──────── Records to process ────────

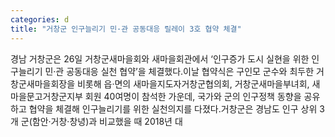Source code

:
 ```yaml
---
categories: d
title: "거창군 인구늘리기 민·관 공동대응 릴레이 3호 협약 체결"
---
```

경남 거창군은 26일 거창군새마을회와 새마을회관에서 &lsquo;인구증가 도시 실현을 위한 인구늘리기 민&middot;관 공동대응 실천 협약&rsquo;을 체결했다.이날 협약식은 구인모 군수와 최두한 거창군새마을회장을 비롯해 읍&middot;면의 새마을지도자거창군협의회, 거창군새마을부녀회, 새마을문고거창군지부 회원 40여명이 참석한 가운데, 국가와 군의 인구정책 동향을 공유하고 협약을 체결해 인구늘리기를 위한 실천의지를 다졌다.거창군은 경남도 인구 상위 3개 군(함안&middot;거창&middot;창녕)과 비교했을 때 2018년 대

────────

* [What needs to be done]
Leave the images out and transcribe the rest of the material exactly.

* [Written response]
Source code

:
 ```yaml
---
categories: d
title: "거창군 인구늘리기 민·관 공동대응 릴레이 3호 협약 체결"
---
```

경남 거창군은 26일 거창군새마을회와 새마을회관에서 &lsquo;인구증가 도시 실현을 위한 인구늘리기 민&middot;관 공동대응 실천 협약&rsquo;을 체결했다.이날 협약식은 구인모 군수와 최두한 거창군새마을회장을 비롯해 읍&middot;면의 새마을지도자거창군협의회, 거창군새마을부녀회, 새마을문고거창군지부 회원 40여명이 참석한 가운데, 국가와 군의 인구정책 동향을 공유하고 협약을 체결해 인구늘리기를 위한 실천의지를 다졌다.거창군은 경남도 인구 상위 3개 군(함안&middot;거창&middot;창녕)과 비교했을 때 2018년 대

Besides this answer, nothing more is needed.